Events from the year 2006 in Colombia.

== Incumbents ==

- President: Álvaro Uribe Vélez (2002 – 2010).
- Vice President: Francisco Santos Calderón (2002 – 2010).

== Events ==

=== January ===

- 8 January – Football player Elson Becerra is shot dead at a nightclub in Cartagena.
- 10 January – The 2006 Reinado Internacional del Café is held in Manizales, Colombia.

=== February ===

- 14 February – Esneda Ruiz Cataño kills her husband José Valencia Guzmán for life insurance in Aranjuez, stabbing him in the neck beside a pool. He was her second known victim.
- 27 February – United States Trade Representative Rob Portman and Colombian Minister of Commerce, Industry, and Tourism Jorge Humberto Botero announce the conclusion of the bilateral United States–Colombia Free Trade Agreement.

=== March ===

- 12 March – The 2006 Colombian parliamentary election and Presidential Primaries are held, electing Senators and Chamber Representatives and selecting Liberal Party and Alternative Democratic Pole presidential candidates.

=== April ===

- 27 April – Liliana Gaviria Trujillo, sister of ex-president César Gaviria, is kidnapped and murdered by the Columna Móvil Teófilo Forero of the FARC-EP in Dosquebradas, Risaralda.

=== May ===

- 28 May – The 2006 Colombian presidential election is held.
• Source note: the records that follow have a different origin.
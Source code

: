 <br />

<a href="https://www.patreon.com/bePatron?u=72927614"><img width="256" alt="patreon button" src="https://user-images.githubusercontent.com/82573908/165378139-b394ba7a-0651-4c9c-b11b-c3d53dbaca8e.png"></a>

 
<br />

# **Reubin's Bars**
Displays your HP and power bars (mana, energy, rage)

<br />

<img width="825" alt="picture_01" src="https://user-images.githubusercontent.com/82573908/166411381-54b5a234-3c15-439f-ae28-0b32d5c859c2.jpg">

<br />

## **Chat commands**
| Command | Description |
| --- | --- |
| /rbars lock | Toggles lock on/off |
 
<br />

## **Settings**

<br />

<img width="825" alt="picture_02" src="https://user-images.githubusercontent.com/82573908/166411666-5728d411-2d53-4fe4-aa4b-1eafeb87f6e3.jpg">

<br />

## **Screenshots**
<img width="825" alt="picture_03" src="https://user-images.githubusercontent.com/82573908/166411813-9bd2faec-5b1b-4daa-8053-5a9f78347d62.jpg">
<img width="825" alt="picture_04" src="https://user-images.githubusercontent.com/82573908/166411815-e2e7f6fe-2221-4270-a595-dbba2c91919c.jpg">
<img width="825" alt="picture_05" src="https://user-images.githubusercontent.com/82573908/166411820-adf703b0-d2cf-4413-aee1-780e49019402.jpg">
President Uribe is re-elected with 62.35% of the vote, defeating Carlos Gaviria Díaz and Horacio Serpa.

=== June ===

- 25 June – Deportivo Pasto becomes a champion in 2006 Categoría Primera A semifinals for the first time in its history after defeating Deportivo Cali in the finals with a collective score of 2–1.

=== July ===

- 15–30 July – The 20th Central American and Caribbean Games are held in Cartagena de Indias, with some events also in Bogotá and Barranquilla.
- 29 July – Lissette Ochoa domestic violence case: Lissette Ochoa and her husband Rafael Dangond attend a wedding in Barranquilla. Dangond becomes jealous and beats Ochoa for hours, eventually shooting at, and missing, her when she escaped. This becomes an infamous example of domestic violence against women in Colombia after photos of Ochoa before and after the wedding went viral.

=== August ===

- 7 August – The Second inauguration of Álvaro Uribe is held in Bogotá, President Uribe is the 4th Colombian president to be re-elected.

=== September ===

- 21 September – Vladimiro Montesinos, former Peruvian intelligence chief, is convicted and sentenced to 20 years for smuggling guns to the FARC.

=== October ===

- 18 October – President Uribe orders for the newly created Black Eagles paramilitary to be shut down and detained.

=== November ===

- 12 November – Miss Colombia 2006 is held in Cartagena de Indias.
- 22 November – The United States–Colombia Free Trade Agreement is signed.

=== December ===

- 1 December – Lissette Ochoa domestic violence case: Rafael Dangond publicly acknowledges his drug addiction and mental health issues and their effects on his wife and children, apologizing for what he did earlier in the year.

== Births ==
- Karla Torres, footballer.

== Deaths ==

- 8 January – Elson Becerra, footballer (b. 1978).
- 5 February – José María Peñaranda, musician and songwriter (b. 1907)
- 18 February – Arturo Abella Rodríguez, journalist, writer, and historian (b. 1915).
- 21 February – Hernán Echavarría Olózaga, economist and industrialist (b. 1911).
- 10 May – Soraya (37), songwriter (b. 1969).
- 10 June – Abel Antonio Villa, singer and composer (b. 1924).